The conditions that we had to face were those that I outlined yesterday— world conditions. In addition, we had to face the circumstances and the conditions created by the 1938 agreement. It is very easy for Deputy Lemass now to express his personal view that we would be better off without an agreement. He had to make the agreement in 1938 and when he was recommending it warmly to the House, recommending its provisions in such terms that one of the Deputies said it seemed to him, according to the speech of the then Minister for Industry and Commerce, as if all those clauses in the agreement which are now regarded as so objectionable, even by Deputy Lemass, had been imposed upon the British and not imposed upon the Irish by the British negotiators. That was the way Deputy Lemass recommended the 1938 agreement to this House. At all events, whether it was good or bad, it was an agreement that had to be made at that time.
It was suggested, in the course of the 1938 agreement discussions, that the trade agreement of 1938 had no relationship with the other two agreements negotiated at that time, one about the ports and the other about setting up financial disputes between the two Governments. It was endeavoured to put the trade agreement into an entirely separtate category. I have no desire to enter into any controversy about that, but I must say that the 1938 agreement had this relationship to the conditions existing in 1938: the negotiators who then went to Britain had their hands tied and their bargaining power lessened by the events of the six years that preceded 1938, and that trade agreement which, according to the then Minister for Industry and Commerce, was a trade agreement of the same type as would have been entered into by any other country, was less beneficial to this country by virtue of the circumstances in which it came into existence, by virtue of the fact that we were exhausted as a country by the six years of the economic war and our bargaining hands were tied by the economic conditions it produced.

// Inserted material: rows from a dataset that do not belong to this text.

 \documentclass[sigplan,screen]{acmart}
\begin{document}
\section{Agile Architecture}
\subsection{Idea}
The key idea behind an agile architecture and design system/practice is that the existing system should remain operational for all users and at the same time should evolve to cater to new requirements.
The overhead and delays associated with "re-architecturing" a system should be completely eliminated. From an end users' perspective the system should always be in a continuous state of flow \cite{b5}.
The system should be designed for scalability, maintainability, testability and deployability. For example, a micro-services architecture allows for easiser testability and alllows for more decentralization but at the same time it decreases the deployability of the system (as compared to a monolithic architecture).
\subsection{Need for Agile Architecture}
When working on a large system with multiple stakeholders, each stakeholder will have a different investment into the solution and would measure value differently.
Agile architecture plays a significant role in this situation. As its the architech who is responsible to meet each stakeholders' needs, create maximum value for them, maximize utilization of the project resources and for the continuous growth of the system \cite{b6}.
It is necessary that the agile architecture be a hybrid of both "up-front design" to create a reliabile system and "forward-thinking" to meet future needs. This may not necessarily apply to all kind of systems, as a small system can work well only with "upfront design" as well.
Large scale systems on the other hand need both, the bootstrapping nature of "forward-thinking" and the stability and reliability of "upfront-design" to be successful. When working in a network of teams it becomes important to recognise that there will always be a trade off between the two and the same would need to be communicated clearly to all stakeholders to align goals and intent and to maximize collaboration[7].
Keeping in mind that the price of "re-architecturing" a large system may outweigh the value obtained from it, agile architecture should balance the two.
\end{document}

We are still suffering from the results of the conditions in which the negotiators of the 1938 agreement negotiated that agreement. That was one of the things which tied our hands when negotiating the present agreement. Deputy Lemass can now say airily that he would have liked and would, in fact, have thrown aside altogether the 1938 agreement. He said he would have liked to abrogate completely the agreement. There was nothing to stop the last Government from giving the requisite notice and doing so. The 1938 agreement could at any time have been denounced or abrogated, or whatever is the technical term by giving six months' notice. There was nothing on any document that we were able to discover to indicate what Deputy Lemass said yesterday he favoured—the complete abrogation of the 1938 agreement. On the basis of any indications we could get from documents, the view of the last Government was to the effect that it was not in our interests, in the particular circumstances, to denounce the 1938 agreement. We had to face that situation. I and my colleagues would have liked to scrap the entire 1938 agreement.

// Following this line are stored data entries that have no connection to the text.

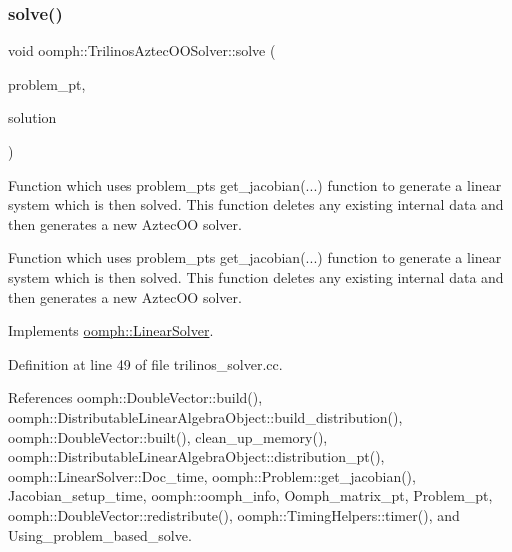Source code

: \mbox{\label{classoomph_1_1TrilinosAztecOOSolver_a7dc1ae7f05e8a50416b8df700f832eb9}} 
\subsubsection{\texorpdfstring{solve()}{solve()}\hspace{0.1cm}{\footnotesize\ttfamily [1/2]}}
{\footnotesize\ttfamily void oomph\+::\+Trilinos\+Aztec\+O\+O\+Solver\+::solve (\begin{DoxyParamCaption}\item[{\hyperlink{classoomph_1_1Problem}{Problem} $\ast$const \&}]{problem\+\_\+pt,  }\item[{\hyperlink{classoomph_1_1DoubleVector}{Double\+Vector} \&}]{solution }\end{DoxyParamCaption})\hspace{0.3cm}{\ttfamily [virtual]}}



Function which uses problem\+\_\+pt\textquotesingle{}s get\+\_\+jacobian(...) function to generate a linear system which is then solved. This function deletes any existing internal data and then generates a new Aztec\+OO solver. 

Function which uses problem\+\_\+pt\textquotesingle{}s get\+\_\+jacobian(...) function to generate a linear system which is then solved. This function deletes any existing internal data and then generates a new Aztec\+OO solver. 

Implements \hyperlink{classoomph_1_1LinearSolver_a15ce22542b74ed1826ea485edacbeb6e}{oomph\+::\+Linear\+Solver}.



Definition at line 49 of file trilinos\+\_\+solver.\+cc.



References oomph\+::\+Double\+Vector\+::build(), oomph\+::\+Distributable\+Linear\+Algebra\+Object\+::build\+\_\+distribution(), oomph\+::\+Double\+Vector\+::built(), clean\+\_\+up\+\_\+memory(), oomph\+::\+Distributable\+Linear\+Algebra\+Object\+::distribution\+\_\+pt(), oomph\+::\+Linear\+Solver\+::\+Doc\+\_\+time, oomph\+::\+Problem\+::get\+\_\+jacobian(), Jacobian\+\_\+setup\+\_\+time, oomph\+::oomph\+\_\+info, Oomph\+\_\+matrix\+\_\+pt, Problem\+\_\+pt, oomph\+::\+Double\+Vector\+::redistribute(), oomph\+::\+Timing\+Helpers\+::timer(), and Using\+\_\+problem\+\_\+based\+\_\+solve.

I gave an indication yesterday of that agreement, and the balance of the agreement, so far as what the British undertook to give this country and so far as what we undertook to give to Great Britain, was very heavily weighted against this country. I do not blame the last Government for it, because of the conditions in which they negotiated it, conditions arising at the end of the economic war. There are only two articles in that long agreement in which the British undertook to do anything. In Article 1 they undertook, in accordance with what Deputy Lemass said yesterday, that certain produce of ours, agricultural and industrial, should enjoy entry free of customs duty into the United Kingdom. But that agreement, which on its face appeared to give free entry of our goods to the British market, did not, in fact, do so.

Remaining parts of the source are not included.